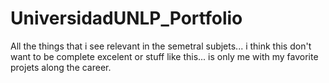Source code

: # UniversidadUNLP_Portfolio
All the things that i see relevant in the semetral subjets... i think this don't want to be complete excelent or stuff like this... is only me with my favorite projets along the career.
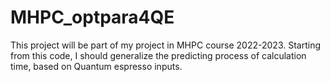 # MHPC_optpara4QE
This project will be part of my project in MHPC course 2022-2023.
Starting from this code, I should generalize the predicting process of calculation time, based on Quantum espresso inputs.
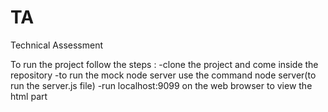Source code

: # TA
Technical Assessment

To run the project follow the steps :
-clone the project and come inside the repository
-to run the mock node server use the command node server(to run the server.js file)
-run localhost:9099 on the web browser to view the html part

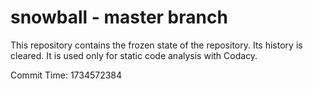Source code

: # snowball - master branch

This repository contains the frozen state of the repository.
Its history is cleared. It is used only for static code
analysis with Codacy.

Commit Time: 1734572384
━━━━━━━━━━━━━━━━━━━━
▸ **WHAT THE TASK ASKS**
A single number is the whole answer: please count how many lines of the records above include the string "project".

▸ **RESPONSE**
3